Finding Calm When Quitting is Not an Option
by Liz Jansen
It was a two-part challenge. First came a day of riding big-rig-dense Interstate 20 across Texas during autumn storms. The second, heralded by foreboding skies, came the next day and took the first day’s lessons to a new level. My goal was to reach my friends’ home in northern Georgia ahead of the outer rain bands of a hurricane blasting the coastline 300 miles south. Little did I know how remarkable the final two hours of that 640 mile/1,000 km ride would be.
Showers that started gently, intensified as darkness fell. At least the previous day’s storms had been in daylight.I debated stopping for the night but there was nowhere convenient and I was so close to my destination. I could manage a little rain. Soon I was past the point of no return.
Heavy rain and darkness shrouded me as I turned north through unlit secondary highways of western Georgia. Raindrops found their way inside my helmet visor and dotted my glasses. When I lifted my visor to clear the fogging, they pelted my face but it gave me better visibility than trying to see through three watery lenses (glasses, inner, and outer visor).
For two intense hours, I stayed on the road by following my GPS and the tail lights (sometimes far) in front of me. Once when there were none, I waved someone to pass me so I could follow them. I couldn’t see well enough to do anything else—like pull off the road. Judging by the torrents falling from the sky and the deluges that covered me from oncoming vehicles, there was a lot of water on the road. I prayed I wouldn’t hydroplane.
I remembered the lessons of the day before (10 Tips for Being in the Flow Through Life’s Storms). I thought of Leslie Porterfield’s words when I interviewed her for Women, Motorcycles and the Road to Empowerment. During her racing career, Leslie broke numerous land speed records on the Bonneville Salt Flats. She described three tactics—staying focused, mastering fear, and not letting panic set in—as key strategies for success (and survival).
Although I felt little fear, my senses were on high alert. I prayed for focus and good judgment. I had no choice but to trust my skills, intuition, and my Higher Power, knowing that no matter what the outcome, it was for my greatest good. Letting thoughts of failure intervene served no useful purpose. I envisioned my heart-family (and dinner) waiting for me, and pulling into their garage.

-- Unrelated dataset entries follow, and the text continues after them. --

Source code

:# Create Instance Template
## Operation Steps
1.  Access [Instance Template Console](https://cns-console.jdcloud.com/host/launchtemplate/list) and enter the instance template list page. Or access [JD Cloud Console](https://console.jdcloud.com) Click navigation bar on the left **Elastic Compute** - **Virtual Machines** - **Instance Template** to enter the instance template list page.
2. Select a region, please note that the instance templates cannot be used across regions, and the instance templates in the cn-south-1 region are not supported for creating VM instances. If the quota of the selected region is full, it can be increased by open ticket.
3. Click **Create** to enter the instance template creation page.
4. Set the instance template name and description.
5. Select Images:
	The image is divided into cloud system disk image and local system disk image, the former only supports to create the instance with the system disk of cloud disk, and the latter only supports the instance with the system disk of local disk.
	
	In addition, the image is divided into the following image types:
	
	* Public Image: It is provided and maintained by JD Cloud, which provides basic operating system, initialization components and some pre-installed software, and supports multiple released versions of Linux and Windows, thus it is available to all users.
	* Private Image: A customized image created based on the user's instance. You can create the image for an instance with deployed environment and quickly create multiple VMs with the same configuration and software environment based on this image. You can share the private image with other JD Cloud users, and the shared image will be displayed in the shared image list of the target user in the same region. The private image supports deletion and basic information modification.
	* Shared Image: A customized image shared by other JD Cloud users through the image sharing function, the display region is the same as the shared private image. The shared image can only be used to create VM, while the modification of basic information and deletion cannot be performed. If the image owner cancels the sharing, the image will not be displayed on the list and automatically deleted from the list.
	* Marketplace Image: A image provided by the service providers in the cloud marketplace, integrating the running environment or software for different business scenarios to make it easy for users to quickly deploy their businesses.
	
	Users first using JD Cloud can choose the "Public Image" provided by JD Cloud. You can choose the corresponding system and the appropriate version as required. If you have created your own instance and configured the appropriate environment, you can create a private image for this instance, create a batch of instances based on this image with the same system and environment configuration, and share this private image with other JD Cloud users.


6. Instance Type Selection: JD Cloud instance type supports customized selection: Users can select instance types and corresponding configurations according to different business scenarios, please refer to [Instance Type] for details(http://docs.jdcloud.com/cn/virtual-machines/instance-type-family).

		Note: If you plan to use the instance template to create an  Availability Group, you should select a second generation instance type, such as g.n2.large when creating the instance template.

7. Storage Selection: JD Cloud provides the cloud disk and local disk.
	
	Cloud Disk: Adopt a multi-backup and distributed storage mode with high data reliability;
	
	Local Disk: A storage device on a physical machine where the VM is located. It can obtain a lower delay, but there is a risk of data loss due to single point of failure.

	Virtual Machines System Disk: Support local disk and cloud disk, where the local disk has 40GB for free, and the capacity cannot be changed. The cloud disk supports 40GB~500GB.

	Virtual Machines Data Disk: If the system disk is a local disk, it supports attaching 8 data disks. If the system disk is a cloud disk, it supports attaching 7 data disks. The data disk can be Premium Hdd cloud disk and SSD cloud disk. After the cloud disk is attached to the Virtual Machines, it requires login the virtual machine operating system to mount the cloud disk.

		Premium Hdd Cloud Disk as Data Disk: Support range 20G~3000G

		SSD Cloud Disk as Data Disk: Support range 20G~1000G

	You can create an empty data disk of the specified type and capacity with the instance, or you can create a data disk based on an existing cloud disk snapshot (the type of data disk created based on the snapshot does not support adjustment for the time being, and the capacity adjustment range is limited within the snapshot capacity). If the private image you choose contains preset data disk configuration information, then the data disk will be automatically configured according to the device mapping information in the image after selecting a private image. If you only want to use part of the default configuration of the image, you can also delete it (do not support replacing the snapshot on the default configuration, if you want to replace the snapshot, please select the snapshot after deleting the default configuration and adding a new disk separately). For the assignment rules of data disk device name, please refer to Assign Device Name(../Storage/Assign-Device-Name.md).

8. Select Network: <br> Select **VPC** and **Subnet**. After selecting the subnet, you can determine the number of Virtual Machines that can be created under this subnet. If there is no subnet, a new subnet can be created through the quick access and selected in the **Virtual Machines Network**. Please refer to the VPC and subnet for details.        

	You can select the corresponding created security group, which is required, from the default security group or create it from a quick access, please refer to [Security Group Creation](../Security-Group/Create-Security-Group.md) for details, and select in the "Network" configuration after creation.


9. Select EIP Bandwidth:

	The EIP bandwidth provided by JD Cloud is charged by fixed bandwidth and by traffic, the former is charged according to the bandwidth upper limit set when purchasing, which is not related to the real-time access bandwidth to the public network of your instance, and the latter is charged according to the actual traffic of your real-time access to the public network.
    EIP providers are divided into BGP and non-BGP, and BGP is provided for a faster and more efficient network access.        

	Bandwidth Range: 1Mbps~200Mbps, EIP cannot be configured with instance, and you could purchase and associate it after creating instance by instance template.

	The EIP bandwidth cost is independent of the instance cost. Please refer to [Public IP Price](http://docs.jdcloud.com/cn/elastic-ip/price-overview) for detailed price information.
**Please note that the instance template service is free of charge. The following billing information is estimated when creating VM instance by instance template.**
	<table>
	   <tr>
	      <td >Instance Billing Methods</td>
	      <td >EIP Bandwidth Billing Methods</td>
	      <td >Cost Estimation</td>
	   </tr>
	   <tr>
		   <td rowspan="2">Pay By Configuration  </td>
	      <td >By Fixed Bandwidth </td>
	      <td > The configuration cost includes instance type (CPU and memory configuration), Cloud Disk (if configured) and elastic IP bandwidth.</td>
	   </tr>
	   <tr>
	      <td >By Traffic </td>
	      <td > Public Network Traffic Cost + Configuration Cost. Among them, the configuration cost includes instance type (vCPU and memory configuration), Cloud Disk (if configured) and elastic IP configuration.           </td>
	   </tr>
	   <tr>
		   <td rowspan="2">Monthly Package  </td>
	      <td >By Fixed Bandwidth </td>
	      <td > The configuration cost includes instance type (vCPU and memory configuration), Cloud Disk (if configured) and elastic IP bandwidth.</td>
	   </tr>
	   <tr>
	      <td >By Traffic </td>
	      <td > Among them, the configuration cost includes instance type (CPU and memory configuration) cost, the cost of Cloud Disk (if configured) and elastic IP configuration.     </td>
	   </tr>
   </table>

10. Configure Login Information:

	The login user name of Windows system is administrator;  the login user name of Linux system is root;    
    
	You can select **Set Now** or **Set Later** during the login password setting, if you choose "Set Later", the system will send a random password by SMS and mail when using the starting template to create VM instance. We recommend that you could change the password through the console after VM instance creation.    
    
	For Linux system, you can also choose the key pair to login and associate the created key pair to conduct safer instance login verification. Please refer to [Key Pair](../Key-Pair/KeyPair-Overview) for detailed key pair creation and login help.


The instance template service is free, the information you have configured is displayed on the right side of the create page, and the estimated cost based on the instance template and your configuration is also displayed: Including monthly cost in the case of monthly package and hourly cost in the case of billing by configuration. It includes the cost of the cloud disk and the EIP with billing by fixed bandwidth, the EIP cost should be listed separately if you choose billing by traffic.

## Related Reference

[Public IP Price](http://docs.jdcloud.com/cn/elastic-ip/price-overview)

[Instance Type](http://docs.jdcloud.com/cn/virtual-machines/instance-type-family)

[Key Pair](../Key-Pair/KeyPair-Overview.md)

I relaxed into the moment and trusted. Like the day before, a sense of peace and a deep inner quietness permeated the darkness. It’s the best possible place to act from when everything looks black. I maintained a steady throttle, trained my eyes on the tail lights, and kept splashing down the road. Trudy’s (my Triumph Tiger) road-handling skills were impeccable.
Storms always pass. Fighting them and thinking about how we’re suffering creates conflict and stress. Letting go of those thoughts brings us into the now and that place of peace. From that calm center, it’s easier to find and use the guides and resources that are always at hand, focus on where we’re going, and keep moving forward.